Drugs/Therapy
Immune System's Rules Of Engagement Discovered
Researchers at Stanford's School of Medicine have revealed in a new study how T cells, the immune system's foot soldiers respond to an enormous number of potential health threats.
The study revealed significant similarities in the structure of binding sites, which allow a given T cell to recognize many different invaders that provoke an immune response.
"Until now, it often has been a real mystery which antigens T cells are recognizing; there are whole classes of disease where we don't have this information," said Michael Birnbaum, a graduate student who led the research at the School of Medicine in the laboratory of K. Christopher Garcia, the study's senior author and a professor of molecular and cellular physiology and of structural biology, in the press release.
"Now it's far more feasible to take a T cell that is important in a disease or autoimmune disorder and figure out what antigens it will respond to," Birnbaum said.
T cells are triggered into action by protein fragments, called peptides, displayed on a cell's surface. In the case of an infected cell, peptide antigens from a pathogen can trigger a T cell to kill the infected cell. The research provides a sort of rulebook that can be used with high success to track down antigens likely to activate a given T cell, easing a bottleneck that has constrained such studies, the press release added.

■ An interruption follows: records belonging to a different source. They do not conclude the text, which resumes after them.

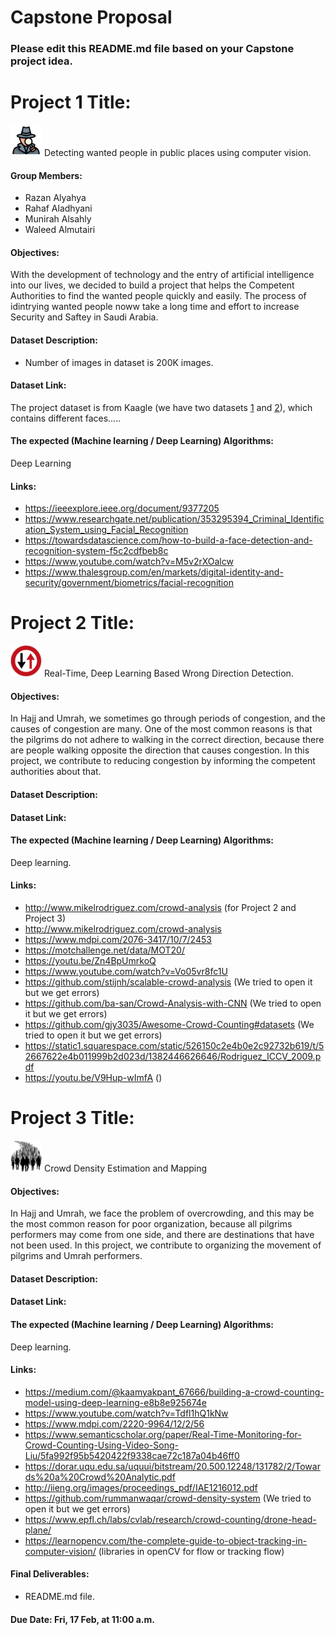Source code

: # Capstone Proposal


### Please edit this README.md file based on your Capstone project idea.

# Project 1 Title:
<img src="detective.png" width="50" height="50">  Detecting wanted people in public places using computer vision.

#### Group Members:
- Razan Alyahya
- Rahaf Aladhyani
- Munirah Alsahly
- Waleed Almutairi

#### Objectives:
With the development of technology and the entry of artificial intelligence into our lives, we decided to build a project that helps the Competent Authorities to find the wanted people quickly and easily. The process of idintrying wanted people noww take a long time and effort to increase Security and Saftey in Saudi Arabia.


#### Dataset Description:
- Number of images in dataset is 200K images.

#### Dataset Link:
The project dataset is from Kaagle (we have two datasets  [1](https://www.kaggle.com/datasets/ashishjangra27/gender-recognition-200k-images-celeba) and [2](https://www.kaggle.com/datasets/almightyj/person-face-dataset-thispersondoesnotexist)), which contains different faces.....


#### The expected (Machine learning / Deep Learning) Algorithms:
Deep Learning

#### Links:
- https://ieeexplore.ieee.org/document/9377205
- https://www.researchgate.net/publication/353295394_Criminal_Identification_System_using_Facial_Recognition
- https://towardsdatascience.com/how-to-build-a-face-detection-and-recognition-system-f5c2cdfbeb8c
- https://www.youtube.com/watch?v=M5v2rXOalcw
- https://www.thalesgroup.com/en/markets/digital-identity-and-security/government/biometrics/facial-recognition


# Project 2 Title:
<img src="Direction.png" width="50" height="50">  Real-Time, Deep Learning Based Wrong Direction Detection.


#### Objectives:
In Hajj and Umrah, we sometimes go through periods of congestion, and the causes of congestion are many. One of the most common reasons is that the pilgrims do not adhere to walking in the correct direction, because there are people walking opposite the direction that causes congestion. In this project, we contribute to reducing congestion by informing the competent authorities about that.

#### Dataset Description:


#### Dataset Link:


#### The expected (Machine learning / Deep Learning) Algorithms:
Deep learning.



#### Links: 
- http://www.mikelrodriguez.com/crowd-analysis (for Project 2 and Project 3)
- http://www.mikelrodriguez.com/crowd-analysis
- https://www.mdpi.com/2076-3417/10/7/2453
- https://motchallenge.net/data/MOT20/
- https://youtu.be/Zn4BpUmrkoQ
- https://www.youtube.com/watch?v=Vo05vr8fc1U
- https://github.com/stijnh/scalable-crowd-analysis (We tried to open it but we get errors)
- https://github.com/ba-san/Crowd-Analysis-with-CNN (We tried to open it but we get errors)
- https://github.com/gjy3035/Awesome-Crowd-Counting#datasets (We tried to open it but we get errors)
- https://static1.squarespace.com/static/526150c2e4b0e2c92732b619/t/52667622e4b011999b2d023d/1382446626646/Rodriguez_ICCV_2009.pdf
- https://youtu.be/V9Hup-wImfA ()

# Project 3 Title:
<img src="density.png" width="50" height="50">  Crowd Density Estimation and Mapping

#### Objectives:
In Hajj and Umrah, we face the problem of overcrowding, and this may be the most common reason for poor organization, because all pilgrims performers may come from one side, and there are destinations that have not been used. In this project, we contribute to organizing the movement of pilgrims and Umrah performers.

#### Dataset Description:


#### Dataset Link:


#### The expected (Machine learning / Deep Learning) Algorithms:
Deep learning.



#### Links:
- https://medium.com/@kaamyakpant_67666/building-a-crowd-counting-model-using-deep-learning-e8b8e925674e
- https://www.youtube.com/watch?v=Tdfl1hQ1kNw
- https://www.mdpi.com/2220-9964/12/2/56
- https://www.semanticscholar.org/paper/Real-Time-Monitoring-for-Crowd-Counting-Using-Video-Song-Liu/5fa992f95b5420422f9338cae72c187a04b46ff0
- https://dorar.uqu.edu.sa/uquui/bitstream/20.500.12248/131782/2/Towards%20a%20Crowd%20Analytic.pdf
- http://iieng.org/images/proceedings_pdf/IAE1216012.pdf
- https://github.com/rummanwaqar/crowd-density-system (We tried to open it but we get errors)
- https://www.epfl.ch/labs/cvlab/research/crowd-counting/drone-head-plane/
- https://learnopencv.com/the-complete-guide-to-object-tracking-in-computer-vision/ (libraries in openCV for flow or tracking flow)



#### Final Deliverables:
- README.md file.


#### Due Date: Fri, 17 Feb, at 11:00 a.m.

The research involved exposing a handful of mouse and human T-cell receptors to hundreds of millions of peptides. Researchers then compiled and compared the detailed sequence - the order of the chemical building blocks - of the peptides that bound to each T-cell receptor.
"T-cell receptors are 'cross-reactive,' but in fairly limited ways. Like a multilingual person who can speak Spanish and French but can't understand Japanese, a receptor can engage with a broad set of peptides related to one another," Birnbaum said.
The research has been published in the journal Cell.